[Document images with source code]
::::::::::
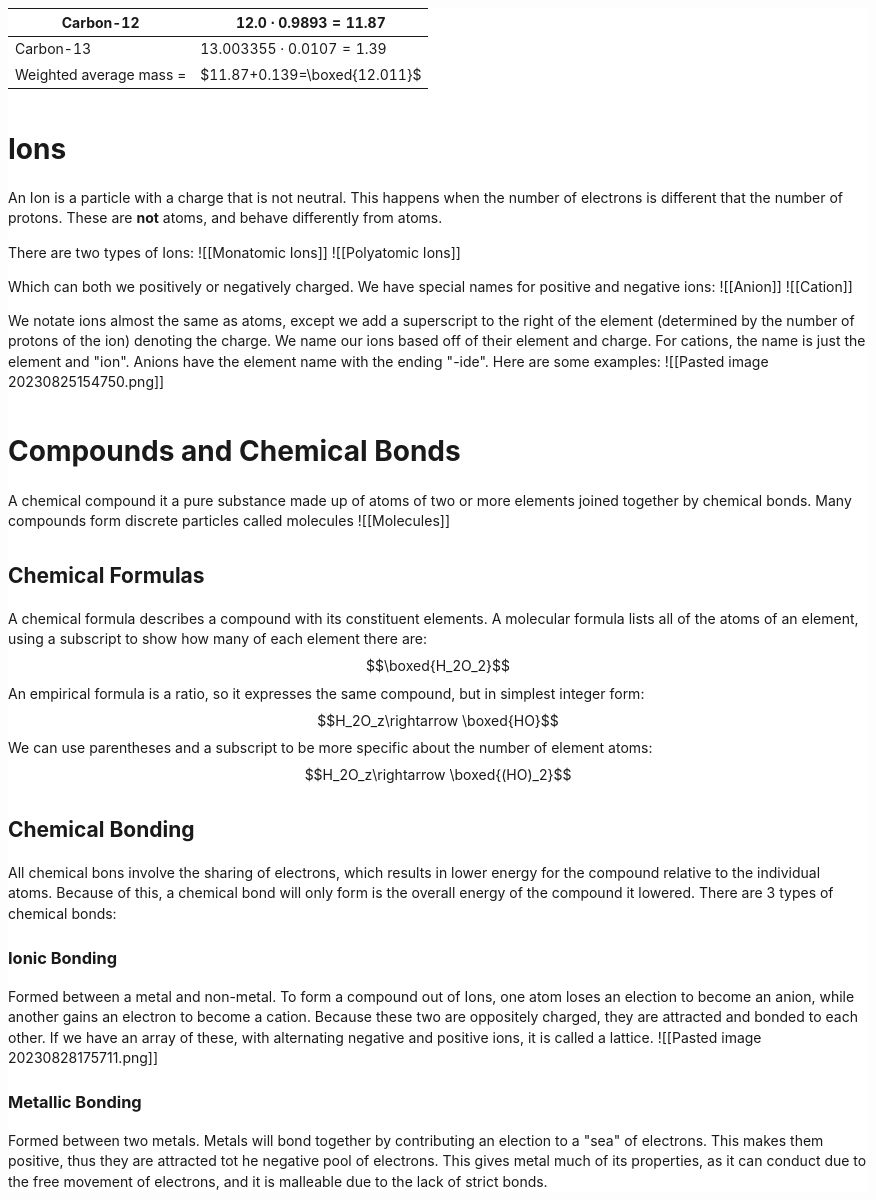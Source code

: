 | Carbon-12                 | $12.0\cdot 0.9893=11.87$     |
| ------------------------- | ---------------------------- |
| Carbon-13                 | $13.003355\cdot 0.0107=1.39$ |
| Weighted average mass $=$ | $11.87+0.139=\boxed{12.011}$         |



# Ions
An Ion is a particle with a charge that is not neutral. This happens when the number of electrons is different that the number of protons. These are **not** atoms, and behave differently from atoms. 

There are two types of Ions:
![[Monatomic Ions]]
![[Polyatomic Ions]]

Which can both we positively or negatively charged. We have special names for positive and negative ions:
![[Anion]]
![[Cation]]

We notate ions almost the same as atoms, except we add a superscript to the right of the element (determined by the number of protons of the ion) denoting the charge. We name our ions based off of their element and charge. For cations, the name is just the element and "ion". Anions have the element name with the ending 
"-ide". Here are some examples:
![[Pasted image 20230825154750.png]]

# Compounds and Chemical Bonds
A chemical compound it a pure substance made up of atoms of two or more elements joined together by chemical bonds. Many compounds form discrete particles called molecules
![[Molecules]]

## Chemical Formulas
A chemical formula describes a compound with its constituent elements. A molecular formula lists all of the atoms of an element, using a subscript to show how many of each element there are:
$$\boxed{H_2O_2}$$
An empirical formula is a ratio, so it expresses the same compound, but in simplest integer form:
$$H_2O_z\rightarrow \boxed{HO}$$
We can use parentheses and a subscript to be more specific about the number of element atoms:
$$H_2O_z\rightarrow \boxed{(HO)_2}$$
## Chemical Bonding
All chemical bons involve the sharing of electrons, which results in lower energy for the compound relative to the individual atoms. Because of this, a chemical bond will only form is the overall energy of the compound it lowered. There are 3 types of chemical bonds:
### Ionic Bonding
Formed between a metal and non-metal. To form a compound out of Ions, one atom loses an election to become an anion, while another gains an electron to become a cation. Because these two are oppositely charged, they are attracted and bonded to each other. If we have an array of these, with alternating negative and positive ions, it is called a lattice.
![[Pasted image 20230828175711.png]]
### Metallic Bonding
Formed between two metals. Metals will bond together by contributing an election to a "sea" of electrons. This makes them positive, thus they are attracted tot he negative pool of electrons. This gives metal much of its properties, as it can conduct due to the free movement of electrons, and it is malleable due to the lack of strict bonds. 
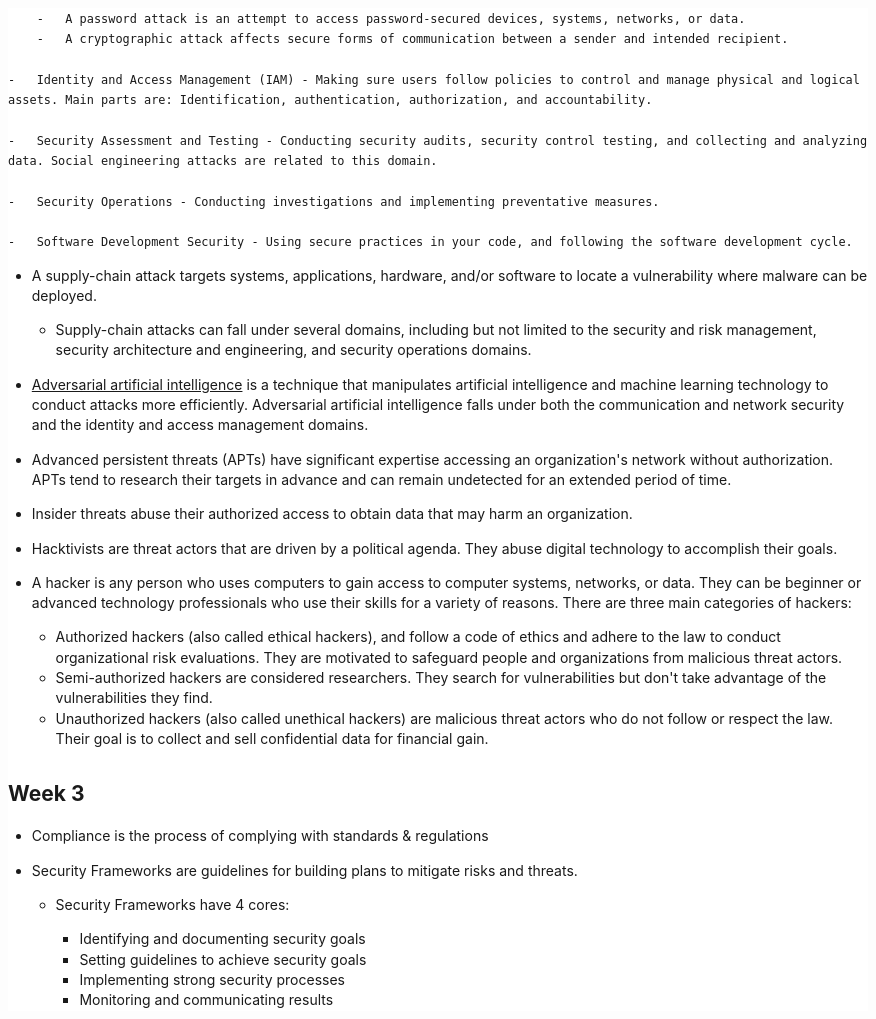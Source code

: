         -   A password attack is an attempt to access password-secured devices, systems, networks, or data.
        -   A cryptographic attack affects secure forms of communication between a sender and intended recipient.

    -   Identity and Access Management (IAM) - Making sure users follow policies to control and manage physical and logical assets. Main parts are: Identification, authentication, authorization, and accountability.

    -   Security Assessment and Testing - Conducting security audits, security control testing, and collecting and analyzing data. Social engineering attacks are related to this domain.

    -   Security Operations - Conducting investigations and implementing preventative measures.

    -   Software Development Security - Using secure practices in your code, and following the software development cycle.

-   A supply-chain attack targets systems, applications, hardware, and/or software to locate a vulnerability where malware can be deployed.

    -   Supply-chain attacks can fall under several domains, including but not limited to the security and risk management, security architecture and engineering, and security operations domains.

-   [Adversarial artificial intelligence](https://www.nccoe.nist.gov/ai/adversarial-machine-learning) is a technique that manipulates artificial intelligence and machine learning technology to conduct attacks more efficiently. Adversarial artificial intelligence falls under both the communication and network security and the identity and access management domains.

-   Advanced persistent threats (APTs) have significant expertise accessing an organization's network without authorization. APTs tend to research their targets in advance and can remain undetected for an extended period of time.

-   Insider threats abuse their authorized access to obtain data that may harm an organization.

-   Hacktivists are threat actors that are driven by a political agenda. They abuse digital technology to accomplish their goals.

-   A hacker is any person who uses computers to gain access to computer systems, networks, or data. They can be beginner or advanced technology professionals who use their skills for a variety of reasons. There are three main categories of hackers:

    -   Authorized hackers (also called ethical hackers), and follow a code of ethics and adhere to the law to conduct organizational risk evaluations. They are motivated to safeguard people and organizations from malicious threat actors.
    -   Semi-authorized hackers are considered researchers. They search for vulnerabilities but don't take advantage of the vulnerabilities they find.
    -   Unauthorized hackers (also called unethical hackers) are malicious threat actors who do not follow or respect the law. Their goal is to collect and sell confidential data for financial gain.

## Week 3

-   Compliance is the process of complying with standards & regulations

-   Security Frameworks are guidelines for building plans to mitigate risks and threats.

    -   Security Frameworks have 4 cores:

        -   Identifying and documenting security goals
        -   Setting guidelines to achieve security goals
        -   Implementing strong security processes
        -   Monitoring and communicating results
::::::::::
▸ **Assignment**
Your answer should hold the line with "standards & regulations" and each line after it to the end of the data, retyped exactly. Include no other lines.

▸ **Response to the task**
-   Compliance is the process of complying with standards & regulations

-   Security Frameworks are guidelines for building plans to mitigate risks and threats.

    -   Security Frameworks have 4 cores:

        -   Identifying and documenting security goals
        -   Setting guidelines to achieve security goals
        -   Implementing strong security processes
        -   Monitoring and communicating results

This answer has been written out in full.